Passo a sfogliare il giornale locale, IL MATTINO di Napoli. Qui la rubrica si chiama Primo Piano, ed i titoli si riferiscono agli stessi fatti."Il dramma di Pompei. Per un anno prigioniero della madre ammalata" ; "Genova, interviene il Guardasigilli." ; "Lecce, ammazza il figlio adottivo."
Dunque è possibile dare le notizie in modo più articolato, meno totalitario. Mi incuriosisce il sottotitolo del pezzo su Pompei: "Sulla famiglia un voluminoso fascicolo." 
Leggo l'articolo firmato da Daniela De Crescenzo che inizia così: "Alessandro assassino, Alessandro aspirante suicida, Alessandro che è legatissimo al padre e che cova rancore verso la madre, Alessandro costretto a badare ai fratellini, Alessandro sezionato dagli psicologi che oggi dalle pagine dei giornali analizzano moventi e sentimenti. Sentimenti di cui fino ad ieri nessuno ha voluto tener in conto. Eppure che il ragazzo soffrisse, che stesse male non era certo un segreto. Era scritto in documenti e certificati. " 

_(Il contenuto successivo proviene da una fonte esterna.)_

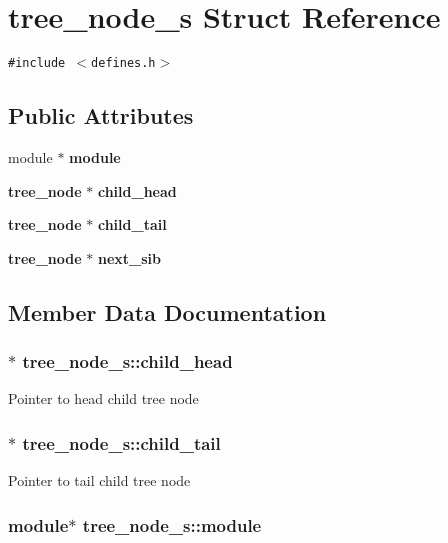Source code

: \section{tree\_\-node\_\-s  Struct Reference}
\label{structtree__node__s}
{\tt \#include $<$defines.h$>$}

\subsection*{Public Attributes}
\begin{CompactItemize}
\item 
module $\ast$ {\bf module}
\item 
{\bf tree\_\-node} $\ast$ {\bf child\_\-head}
\item 
{\bf tree\_\-node} $\ast$ {\bf child\_\-tail}
\item 
{\bf tree\_\-node} $\ast$ {\bf next\_\-sib}
\end{CompactItemize}


\subsection{Member Data Documentation}
\subsubsection{$\ast$ tree\_\-node\_\-s::child\_\-head}\label{structtree__node__s_m1}


Pointer to head child tree node 
\subsubsection{$\ast$ tree\_\-node\_\-s::child\_\-tail}\label{structtree__node__s_m2}


Pointer to tail child tree node 
\subsubsection{\setlength{\rightskip}{0pt plus 5cm}module$\ast$ tree\_\-node\_\-s::module}\label{structtree__node__s_m0}


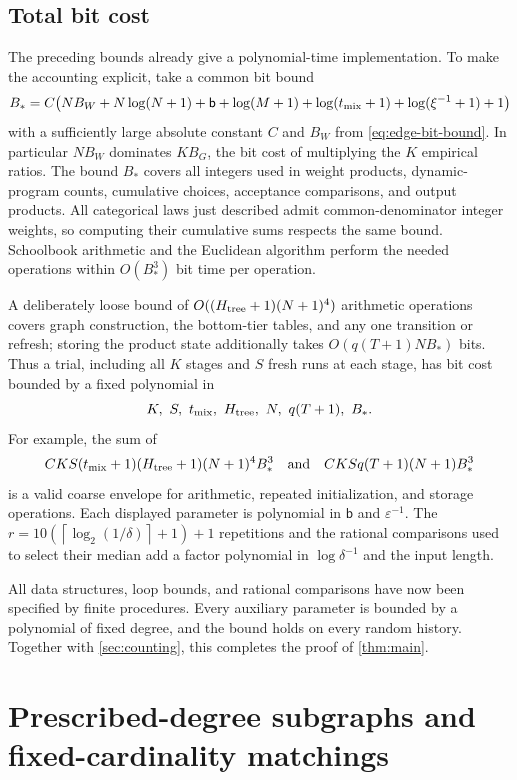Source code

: \documentclass[11pt]{article}
\theoremstyle{definition}
\theoremstyle{remark}
\newcommand{\eps}{\varepsilon}
\newcommand{\ceil}[1]{\left\lceil#1\right\rceil}
\numberwithin{equation}{section}
\begin{document}
\subsection{Total bit cost}
The preceding bounds already give a polynomial-time implementation.
To make the accounting explicit, take a common bit bound
\[
 B_* = C\bigl(NB_W+N\log(N+1)+\mathsf b
                 +\log(M+1)+\log(t_{\rm mix}+1)
                 +\log(\xi^{-1}+1)+1\bigr)
\]
with a sufficiently large absolute constant $C$ and $B_W$ from
\eqref{eq:edge-bit-bound}. In particular $NB_W$ dominates $KB_G$,
the bit cost of multiplying the $K$ empirical ratios.
The bound $B_*$ covers all integers
used in weight products, dynamic-program counts, cumulative choices,
acceptance comparisons, and output products. All categorical laws just
described admit common-denominator integer weights, so computing their
cumulative sums respects the same bound. Schoolbook arithmetic and the
Euclidean algorithm perform the needed operations within $O(B_*^3)$
bit time per operation.

A deliberately loose bound of
$O((H_{\rm tree}+1)(N+1)^4)$ arithmetic operations covers graph
construction, the bottom-tier tables, and any one transition or refresh;
storing the product state additionally takes
$O(q(T+1)N B_*)$ bits. Thus a trial, including all $K$ stages and $S$
fresh runs at each stage, has bit cost bounded by a fixed polynomial
in
\[
 K,\ S,\ t_{\rm mix},\ H_{\rm tree},\ N,\ q(T+1),\ B_*.
\]
For example, the sum of
\[
 CKS(t_{\rm mix}+1)(H_{\rm tree}+1)(N+1)^4B_*^3
 \quad\text{and}\quad
 CKSq(T+1)(N+1)B_*^3
\]
is a valid coarse envelope for arithmetic, repeated initialization,
and storage operations. Each displayed parameter is polynomial in
$\mathsf b$ and $\eps^{-1}$. The
$r=10(\ceil{\log_2(1/\delta)}+1)+1$ repetitions and the rational
comparisons used to select their median add a factor polynomial in
$\log\delta^{-1}$ and the input length.

All data structures, loop bounds, and rational comparisons have now been
specified by finite procedures. Every auxiliary parameter is bounded
by a polynomial of fixed degree, and the bound holds on every random
history. Together with \cref{sec:counting}, this completes the proof
of \cref{thm:main}.
\section{Prescribed-degree subgraphs and fixed-cardinality matchings}
\label{sec:prescribed-degree}
\end{document}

A questo punto alla pena per una storia così tragica si associa anche l'attenzione professionale. Dal seguito della lettura emerge che il ragazzo tentò il suicidio circa un anno fa, che il tribunale per i minorenni aveva disposto un intervento, che vi fu anche una nuova crisi della madre. "Non so quali provvedimenti siano stati adottati - spiega il sindaco di Pompei - ma ritengo che l'esperto abbia fatto tutto il possibile." L'articolo così commenta: E' certo però che, nonostante il disagio manifestato, Alessandro ed i fratellini hanno continuato a vivere con Marina Allocca. Nel febbraio 2001 infatti è stata pronunciata dal tribunale di Torre Annunziata la sentenza di separazione ed i ragazzini, su richiesta della donna, sono rimasti a vivere con lei. Si trattò di una separazione consensuale."
Quando succedono tragedie come questa esperti e responsabili istituzionali sogliono invocare maggiore prevenzione. E' una parola magica di sicuro effetto, innanzi tutto perché l'uomo comune non sa bene in che cosa consista, e poi perché allude ad un rimedio polivalente che pare fondato sulla scienza e la tecnica, gli idoli dei nostri giorni… 
Eppure, come dimostra l'articolo del quotidiano partenopeo che senza smorzare l'intrinseca drammaticità dei fatti raccoglie frammenti della realtà capaci di far riflettere anche il lettore più pigro e superficiale, non ci vuole molto a cogliere le ragioni della tragedia. Almeno di quelle che si riferiscono alla responsabilità delle istituzioni deputate a regolare le situazioni personali, i rapporti educativi ed affettivi di bambini e ragazzi con i genitori quando l'unità familiare si rompe.
Sono passati oramai 10 anni dalla ratifica in Italia della Convenzione di New York sui Diritti dei Bambini, ed ancora avviene che i figli minori non siano ascoltati nei procedimenti giudiziari o amministrativi dove si prendono decisioni che riguardano la loro vita. 
L'art. 12 della convenzione stabilisce che il giudice deve ascoltare l'opinione dei fanciulli capaci di discernimento e deve tenerla nel conto dovuto, ma ancora troppo spesso qualcuno ritiene che non si debba turbare i bambini con cose più grandi di loro. Troppo buoni certi giudici, certi adulti convinti - in buona fede ma con evidente miopia - di dover risparmiare ai figli lo stress di un incontro con la giustizia. 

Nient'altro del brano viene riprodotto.